James Varni Panetta (; born October 1, 1969) is an American lawyer, politician, and former Navy intelligence officer from the state of California. A member of the Democratic Party, he is the U.S. representative for California's 19th congressional district.  Formerly his district was numbered the 20th congressional district. His district includes much of California's Central Coast, including Monterey, Salinas, Santa Cruz, Carmel-by-the-Sea, and Paso Robles to the south. Panetta was first elected in 2016, after working as a deputy district attorney for Monterey County. He is the son of former Secretary of Defense Leon Panetta, and holds the same congressional seat his father once held.

Early life and career
Panetta graduated from Carmel High School in Carmel, California. He then attended Monterey Peninsula College and University of California, Davis, graduating with a bachelor's degree in international relations. He then interned at the United States Department of State. Panetta received his J.D. degree from Santa Clara University School of Law. He joined the United States Navy Reserve as an intelligence officer and completed a tour of duty in the War in Afghanistan in 2007 while attached to Joint Special Operations Command, for which he was awarded the Bronze Star. Panetta worked in the Alameda County, California, prosecutor's office and as a deputy district attorney for the District Attorney's office of Monterey County, California.

U.S. House of Representatives

Elections

2016 

After incumbent U.S. Representative Sam Farr announced in November 2015 that he would not seek reelection, Panetta announced his candidacy to succeed Farr in the 2016 election.

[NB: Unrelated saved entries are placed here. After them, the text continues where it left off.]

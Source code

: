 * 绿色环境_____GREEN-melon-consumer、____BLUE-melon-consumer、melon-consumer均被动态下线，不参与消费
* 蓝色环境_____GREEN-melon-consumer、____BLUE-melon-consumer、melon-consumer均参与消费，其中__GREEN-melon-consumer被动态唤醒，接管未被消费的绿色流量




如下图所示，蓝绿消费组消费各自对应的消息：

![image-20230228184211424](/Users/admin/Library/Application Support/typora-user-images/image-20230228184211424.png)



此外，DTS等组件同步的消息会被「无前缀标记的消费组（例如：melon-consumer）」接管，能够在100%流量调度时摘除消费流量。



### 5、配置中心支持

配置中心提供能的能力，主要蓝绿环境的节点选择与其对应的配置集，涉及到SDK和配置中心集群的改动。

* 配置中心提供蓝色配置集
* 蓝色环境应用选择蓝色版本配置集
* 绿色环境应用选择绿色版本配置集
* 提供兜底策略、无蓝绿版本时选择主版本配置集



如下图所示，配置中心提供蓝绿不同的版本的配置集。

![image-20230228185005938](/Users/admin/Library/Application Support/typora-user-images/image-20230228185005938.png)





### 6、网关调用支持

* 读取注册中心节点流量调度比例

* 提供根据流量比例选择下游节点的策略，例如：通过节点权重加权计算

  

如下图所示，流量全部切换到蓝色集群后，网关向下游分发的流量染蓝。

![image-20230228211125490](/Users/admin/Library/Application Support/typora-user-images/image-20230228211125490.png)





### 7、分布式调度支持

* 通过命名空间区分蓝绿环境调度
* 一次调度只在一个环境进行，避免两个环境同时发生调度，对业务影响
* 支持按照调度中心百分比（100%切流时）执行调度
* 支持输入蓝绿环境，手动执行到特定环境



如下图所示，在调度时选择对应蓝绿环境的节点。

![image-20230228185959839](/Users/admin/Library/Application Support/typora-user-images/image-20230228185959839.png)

His father had represented the district from 1977 to 1993.

Panetta defeated Republican Casey Lucius in the November general election. Democrats, in the persons of the Panettas and Farr, have held the seat and its predecessors without interruption since 1977. It is one of California's most Democratic districts outside Los Angeles and the Bay Area; Republicans have only garnered as much as 40% of the vote twice since 1977.

2018 

Panetta was reelected, defeating an independent challenger with 81.4% of the vote.

2020 

Panetta was reelected to a third term, defeating Republican challenger Jeff Gorman, a financial adviser, with 76.8% of the vote.

Tenure
Panetta was sworn into office on January 3, 2017. House Democrats selected him to be a regional whip for Northern California, the Central Coast, Hawaii and the U.S. Pacific Islands.

Twice, in 2018 and in 2019, Panetta introduced a bill commonly stylized as the KITTEN Act, a legislative proposal to curtail certain types of animal testing.

As of October 2021, Panetta had voted in line with Joe Biden's stated position 100% of the time.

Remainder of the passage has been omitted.